Con il suo
Fedro rivisitato, Bastogi ed. prefatore Dino Carlesi, Valeria Serofilli non vuole semplicemente rendere omaggio al grande Favolista latino facendo della sua prosa un manieristico gioco di sintesi poetica, ma intende offrirne rilettura secondo una chiave interpretativa propria.

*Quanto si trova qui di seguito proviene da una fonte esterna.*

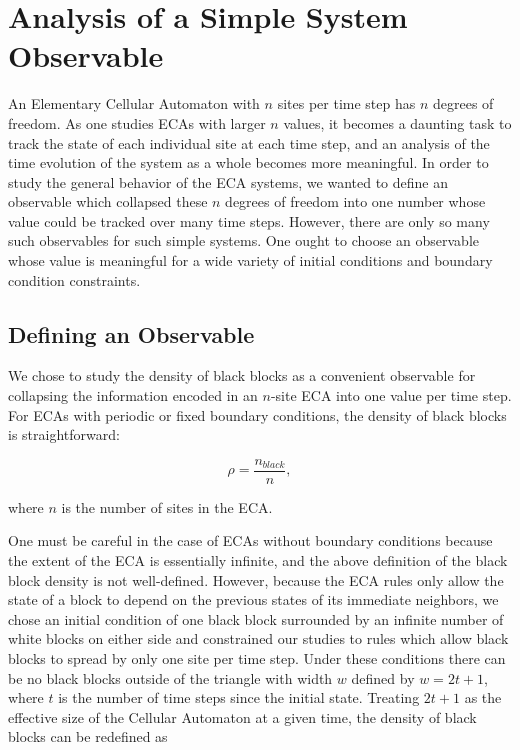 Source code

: \section{Analysis of a Simple System Observable}

An Elementary Cellular Automaton with $n$ sites per time step has
$n$ degrees of freedom.
As one studies ECAs with larger $n$ values, it becomes a daunting
task to track the state of each individual site at each time step, and
an analysis of the time evolution of the system as a whole becomes
more meaningful.
In order to study the general behavior of the ECA systems, we wanted
to define an observable which collapsed these $n$ degrees of freedom
into one number whose value could be tracked over many time steps.
However, there are only so many such observables for such simple
systems.
One ought to choose an observable whose value is meaningful for a wide
variety of initial conditions and boundary condition constraints.


\subsection{Defining an Observable}

We chose to study the density of black blocks as a convenient
observable for collapsing the information encoded in an $n$-site ECA
into one value per time step.
For ECAs with periodic or fixed boundary conditions, the density of
black blocks is straightforward:

\begin{equation}
    \rho = \frac{n_{black}}{n},
\end{equation}

\noindent where $n$ is the number of sites in the ECA.

One must be careful in the case of ECAs without boundary conditions
because the extent of the ECA is essentially infinite, and the above
definition of the black block density is not well-defined.
However, because the ECA rules only allow the state of a block to
depend on the previous states of its immediate neighbors, we chose
an initial condition of one black block surrounded by an infinite
number of white blocks on either side and constrained our studies to
rules which allow black blocks to spread by only one site per time
step.
Under these conditions there can be no black blocks outside of the
triangle with width $w$ defined by $w = 2t+1$, where $t$ is the
number of time steps since the initial state.
Treating $2t+1$ as the effective size of the Cellular Automaton at a
given time, the density of black blocks can be redefined as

Che lascia in un’ottica di purezza l’impianto favolistica e il significato fondante, reintessendolo però di fili personali smaltati di ironia.
Ironia che si decanta nel gioco sfaccettato delle immagini, cesellate ma non deformate, attinte ad una realtà policroma, che insuffla nel nuovo atto creativo autarchico respiro.
E questo suo sardonico giocare con il verso e il suo significare mi riporta alle pieghe e alle immagini pudicamente canzonatorie della poesia Caramelliana in Il libro liberato, anche se la Serofilli in Fedro rivisitato si attiene ad un senso gnomico d’origine.
Infatti, rapportandosi a Fedro dell’edizione Rizzoli 2001 a cura di Enzo Mandruzzato, l’Autrice in “Ugual dose” scrive: “Ma tu sii parco / nell’intristir o / nel rallegrar la faccia: / come il cielo, mutevole è la sorte./”
Da questi versi dunque, l’esplicitarsi di un’equanime e sagace chiosa di vita.
Poesia che avvince ed appassiona la sua, non solo per lo sguardo affacciato sul mondo degli animali, secondo il primigenio modello Espiano, ma per l’operazione di umana palingenesi introdotta da Fedro e ripennellata dall’Autrice.
Valeria Serofilli, poetessa di temperamento impavido e aracneo, ama la tenzone poetica rapportandosi a modelli di carismatica levatura per sondare, testare e rinnovare, in un fluido processo elaborativi, le proprie capacità intellettuali ed emozionali. A onor del vero indubbie e rimarchevoli.